-- Prompt --
Return every line from the records below that has the word "optimaliseringsalgoritme".

-- Records for this task --
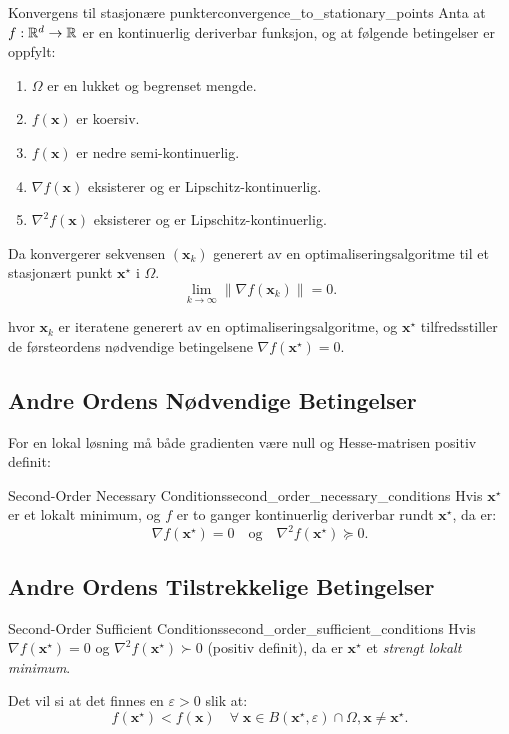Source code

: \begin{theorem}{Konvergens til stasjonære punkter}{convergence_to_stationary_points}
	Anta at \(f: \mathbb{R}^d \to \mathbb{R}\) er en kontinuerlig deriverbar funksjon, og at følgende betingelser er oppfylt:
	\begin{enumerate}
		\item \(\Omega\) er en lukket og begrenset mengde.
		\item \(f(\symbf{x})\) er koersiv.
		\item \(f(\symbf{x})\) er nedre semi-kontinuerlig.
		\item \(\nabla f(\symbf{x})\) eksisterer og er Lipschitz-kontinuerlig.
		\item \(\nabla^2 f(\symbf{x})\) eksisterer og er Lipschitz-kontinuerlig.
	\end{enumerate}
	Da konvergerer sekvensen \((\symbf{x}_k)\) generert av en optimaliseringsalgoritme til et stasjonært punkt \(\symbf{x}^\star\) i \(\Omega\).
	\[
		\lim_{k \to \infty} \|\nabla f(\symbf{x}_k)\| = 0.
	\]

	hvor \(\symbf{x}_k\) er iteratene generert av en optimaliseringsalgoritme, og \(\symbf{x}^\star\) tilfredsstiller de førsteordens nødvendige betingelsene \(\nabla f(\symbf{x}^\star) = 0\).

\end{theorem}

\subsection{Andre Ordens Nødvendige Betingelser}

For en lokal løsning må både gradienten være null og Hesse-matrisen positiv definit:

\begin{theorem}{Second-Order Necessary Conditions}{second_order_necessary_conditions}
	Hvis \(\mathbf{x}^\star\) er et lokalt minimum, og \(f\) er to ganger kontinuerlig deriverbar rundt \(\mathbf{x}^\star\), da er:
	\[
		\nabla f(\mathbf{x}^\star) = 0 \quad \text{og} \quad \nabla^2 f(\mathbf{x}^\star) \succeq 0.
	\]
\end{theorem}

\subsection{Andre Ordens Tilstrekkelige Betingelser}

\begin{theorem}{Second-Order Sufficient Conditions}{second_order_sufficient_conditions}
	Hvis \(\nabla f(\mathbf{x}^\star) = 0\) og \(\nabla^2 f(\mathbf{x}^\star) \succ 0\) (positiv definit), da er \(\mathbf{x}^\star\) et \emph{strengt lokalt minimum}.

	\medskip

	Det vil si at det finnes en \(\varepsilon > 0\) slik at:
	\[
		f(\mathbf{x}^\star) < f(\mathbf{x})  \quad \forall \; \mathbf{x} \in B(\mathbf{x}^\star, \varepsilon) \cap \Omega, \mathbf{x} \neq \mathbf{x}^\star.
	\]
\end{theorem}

-- Result of the exercise --
	Da konvergerer sekvensen \((\symbf{x}_k)\) generert av en optimaliseringsalgoritme til et stasjonært punkt \(\symbf{x}^\star\) i \(\Omega\).
	hvor \(\symbf{x}_k\) er iteratene generert av en optimaliseringsalgoritme, og \(\symbf{x}^\star\) tilfredsstiller de førsteordens nødvendige betingelsene \(\nabla f(\symbf{x}^\star) = 0\).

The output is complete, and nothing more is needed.